_Work item_
Your task is to gather the lines below that hold the string "approach".

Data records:
-*-

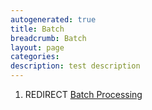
 ```yaml
---
autogenerated: true
title: Batch
breadcrumb: Batch
layout: page
categories: 
description: test description
---
```


1.  REDIRECT [Batch Processing](Batch_Processing "wikilink")

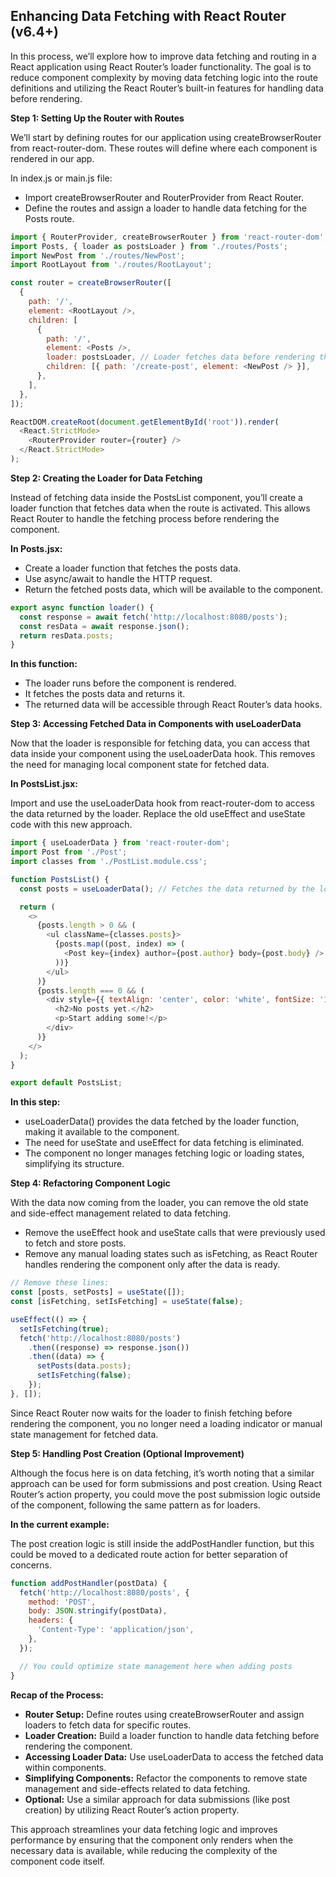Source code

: ## Enhancing Data Fetching with React Router (v6.4+)

In this process, we’ll explore how to improve data fetching and routing in a React application using React Router’s loader functionality. The goal is to reduce component complexity by moving data fetching logic into the route definitions and utilizing the React Router’s built-in features for handling data before rendering.

**Step 1: Setting Up the Router with Routes**

We’ll start by defining routes for our application using createBrowserRouter from react-router-dom. These routes will define where each component is rendered in our app.

In index.js or main.js file:

- Import createBrowserRouter and RouterProvider from React Router.
- Define the routes and assign a loader to handle data fetching for the Posts route.

```js
import { RouterProvider, createBrowserRouter } from 'react-router-dom';
import Posts, { loader as postsLoader } from './routes/Posts';
import NewPost from './routes/NewPost';
import RootLayout from './routes/RootLayout';

const router = createBrowserRouter([
  {
    path: '/',
    element: <RootLayout />,
    children: [
      {
        path: '/',
        element: <Posts />,
        loader: postsLoader, // Loader fetches data before rendering the Posts component
        children: [{ path: '/create-post', element: <NewPost /> }],
      },
    ],
  },
]);

ReactDOM.createRoot(document.getElementById('root')).render(
  <React.StrictMode>
    <RouterProvider router={router} />
  </React.StrictMode>
);
```

**Step 2: Creating the Loader for Data Fetching**

Instead of fetching data inside the PostsList component, you’ll create a loader function that fetches data when the route is activated. This allows React Router to handle the fetching process before rendering the component.

**In Posts.jsx:**

- Create a loader function that fetches the posts data.
- Use async/await to handle the HTTP request.
- Return the fetched posts data, which will be available to the component.

```js
export async function loader() {
  const response = await fetch('http://localhost:8080/posts');
  const resData = await response.json();
  return resData.posts;
}
```

**In this function:**

- The loader runs before the component is rendered.
- It fetches the posts data and returns it.
- The returned data will be accessible through React Router’s data hooks.

**Step 3: Accessing Fetched Data in Components with useLoaderData**

Now that the loader is responsible for fetching data, you can access that data inside your component using the useLoaderData hook. This removes the need for managing local component state for fetched data.

**In PostsList.jsx:**

Import and use the useLoaderData hook from react-router-dom to access the data returned by the loader.
Replace the old useEffect and useState code with this new approach.

```js
import { useLoaderData } from 'react-router-dom';
import Post from './Post';
import classes from './PostList.module.css';

function PostsList() {
  const posts = useLoaderData(); // Fetches the data returned by the loader

  return (
    <>
      {posts.length > 0 && (
        <ul className={classes.posts}>
          {posts.map((post, index) => (
            <Post key={index} author={post.author} body={post.body} />
          ))}
        </ul>
      )}
      {posts.length === 0 && (
        <div style={{ textAlign: 'center', color: 'white', fontSize: '1.5rem' }}>
          <h2>No posts yet.</h2>
          <p>Start adding some!</p>
        </div>
      )}
    </>
  );
}

export default PostsList;
```

**In this step:**

- useLoaderData() provides the data fetched by the loader function, making it available to the component.
- The need for useState and useEffect for data fetching is eliminated.
- The component no longer manages fetching logic or loading states, simplifying its structure.

**Step 4: Refactoring Component Logic**

With the data now coming from the loader, you can remove the old state and side-effect management related to data fetching.

- Remove the useEffect hook and useState calls that were previously used to fetch and store posts.
- Remove any manual loading states such as isFetching, as React Router handles rendering the component only after the data is ready.

```js
// Remove these lines:
const [posts, setPosts] = useState([]);
const [isFetching, setIsFetching] = useState(false);

useEffect(() => {
  setIsFetching(true);
  fetch('http://localhost:8080/posts')
    .then((response) => response.json())
    .then((data) => {
      setPosts(data.posts);
      setIsFetching(false);
    });
}, []);
```

Since React Router now waits for the loader to finish fetching before rendering the component, you no longer need a loading indicator or manual state management for fetched data.

**Step 5: Handling Post Creation (Optional Improvement)**

Although the focus here is on data fetching, it’s worth noting that a similar approach can be used for form submissions and post creation. Using React Router’s action property, you could move the post submission logic outside of the component, following the same pattern as for loaders.

**In the current example:**

The post creation logic is still inside the addPostHandler function, but this could be moved to a dedicated route action for better separation of concerns.

```js
function addPostHandler(postData) {
  fetch('http://localhost:8080/posts', {
    method: 'POST',
    body: JSON.stringify(postData),
    headers: {
      'Content-Type': 'application/json',
    },
  });

  // You could optimize state management here when adding posts
}
```

**Recap of the Process:**

- **Router Setup:** Define routes using createBrowserRouter and assign loaders to fetch data for specific routes.
- **Loader Creation:** Build a loader function to handle data fetching before rendering the component.
- **Accessing Loader Data:** Use useLoaderData to access the fetched data within components.
- **Simplifying Components:** Refactor the components to remove state management and side-effects related to data fetching.
- **Optional:** Use a similar approach for data submissions (like post creation) by utilizing React Router’s action property.

This approach streamlines your data fetching logic and improves performance by ensuring that the component only renders when the necessary data is available, while reducing the complexity of the component code itself.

-*-

_Answer space_
Replace the old useEffect and useState code with this new approach.
Although the focus here is on data fetching, it’s worth noting that a similar approach can be used for form submissions and post creation. Using React Router’s action property, you could move the post submission logic outside of the component, following the same pattern as for loaders.
- **Optional:** Use a similar approach for data submissions (like post creation) by utilizing React Router’s action property.
This approach streamlines your data fetching logic and improves performance by ensuring that the component only renders when the necessary data is available, while reducing the complexity of the component code itself.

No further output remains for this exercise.